▶ Exercise instructions
A faithful copy of the data, pictures omitted, is the required answer.
┌──
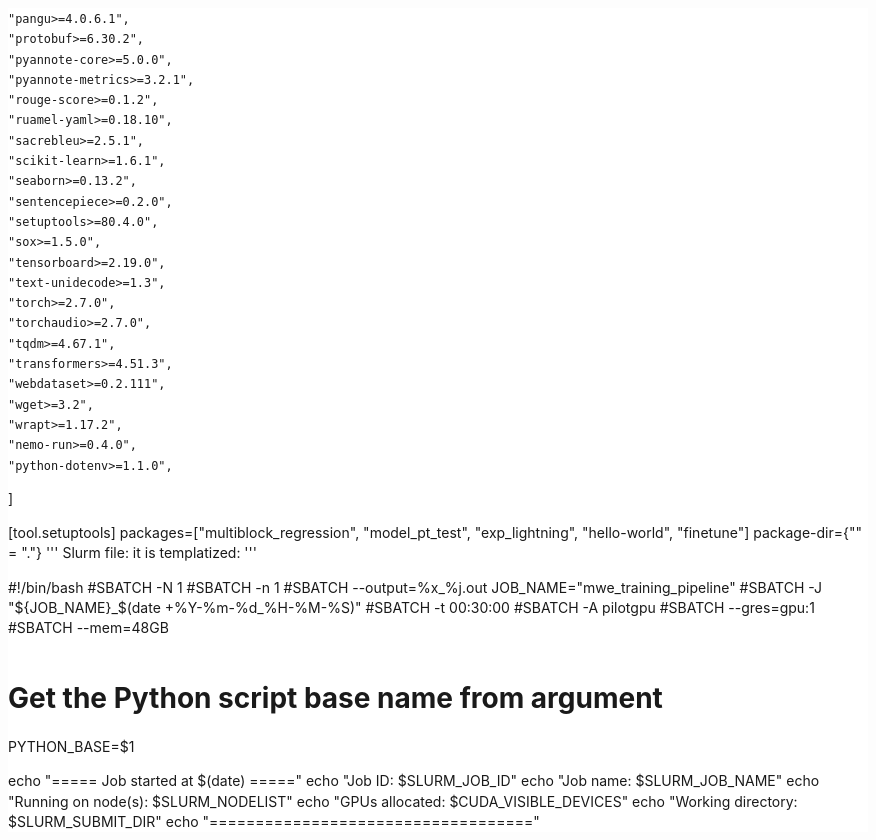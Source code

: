     "pangu>=4.0.6.1",
    "protobuf>=6.30.2",
    "pyannote-core>=5.0.0",
    "pyannote-metrics>=3.2.1",
    "rouge-score>=0.1.2",
    "ruamel-yaml>=0.18.10",
    "sacrebleu>=2.5.1",
    "scikit-learn>=1.6.1",
    "seaborn>=0.13.2",
    "sentencepiece>=0.2.0",
    "setuptools>=80.4.0",
    "sox>=1.5.0",
    "tensorboard>=2.19.0",
    "text-unidecode>=1.3",
    "torch>=2.7.0",
    "torchaudio>=2.7.0",
    "tqdm>=4.67.1",
    "transformers>=4.51.3",
    "webdataset>=0.2.111",
    "wget>=3.2",
    "wrapt>=1.17.2",
    "nemo-run>=0.4.0",
    "python-dotenv>=1.1.0",
]

[tool.setuptools]
packages=["multiblock_regression", "model_pt_test", "exp_lightning", "hello-world", "finetune"]
package-dir={"" = "."}
'''
Slurm file: it is templatized:
'''

#!/bin/bash
#SBATCH -N 1
#SBATCH -n 1
#SBATCH --output=%x_%j.out
JOB_NAME="mwe_training_pipeline"
#SBATCH -J "${JOB_NAME}_$(date +%Y-%m-%d_%H-%M-%S)"
#SBATCH -t 00:30:00
#SBATCH -A pilotgpu
#SBATCH --gres=gpu:1
#SBATCH --mem=48GB

# Get the Python script base name from argument
PYTHON_BASE=$1

echo "===== Job started at $(date) ====="
echo "Job ID: $SLURM_JOB_ID"
echo "Job name: $SLURM_JOB_NAME"
echo "Running on node(s): $SLURM_NODELIST"
echo "GPUs allocated: $CUDA_VISIBLE_DEVICES"
echo "Working directory: $SLURM_SUBMIT_DIR"
echo "==================================="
└──
▶ Result of this exercise
Source code

:     "pangu>=4.0.6.1",
    "protobuf>=6.30.2",
    "pyannote-core>=5.0.0",
    "pyannote-metrics>=3.2.1",
    "rouge-score>=0.1.2",
    "ruamel-yaml>=0.18.10",
    "sacrebleu>=2.5.1",
    "scikit-learn>=1.6.1",
    "seaborn>=0.13.2",
    "sentencepiece>=0.2.0",
    "setuptools>=80.4.0",
    "sox>=1.5.0",
    "tensorboard>=2.19.0",
    "text-unidecode>=1.3",
    "torch>=2.7.0",
    "torchaudio>=2.7.0",
    "tqdm>=4.67.1",
    "transformers>=4.51.3",
    "webdataset>=0.2.111",
    "wget>=3.2",
    "wrapt>=1.17.2",
    "nemo-run>=0.4.0",
    "python-dotenv>=1.1.0",
]

[tool.setuptools]
packages=["multiblock_regression", "model_pt_test", "exp_lightning", "hello-world", "finetune"]
package-dir={"" = "."}
'''
Slurm file: it is templatized:
'''

#!/bin/bash
#SBATCH -N 1
#SBATCH -n 1
#SBATCH --output=%x_%j.out
JOB_NAME="mwe_training_pipeline"
#SBATCH -J "${JOB_NAME}_$(date +%Y-%m-%d_%H-%M-%S)"
#SBATCH -t 00:30:00
#SBATCH -A pilotgpu
#SBATCH --gres=gpu:1
#SBATCH --mem=48GB

# Get the Python script base name from argument
PYTHON_BASE=$1

echo "===== Job started at $(date) ====="
echo "Job ID: $SLURM_JOB_ID"
echo "Job name: $SLURM_JOB_NAME"
echo "Running on node(s): $SLURM_NODELIST"
echo "GPUs allocated: $CUDA_VISIBLE_DEVICES"
echo "Working directory: $SLURM_SUBMIT_DIR"
echo "==================================="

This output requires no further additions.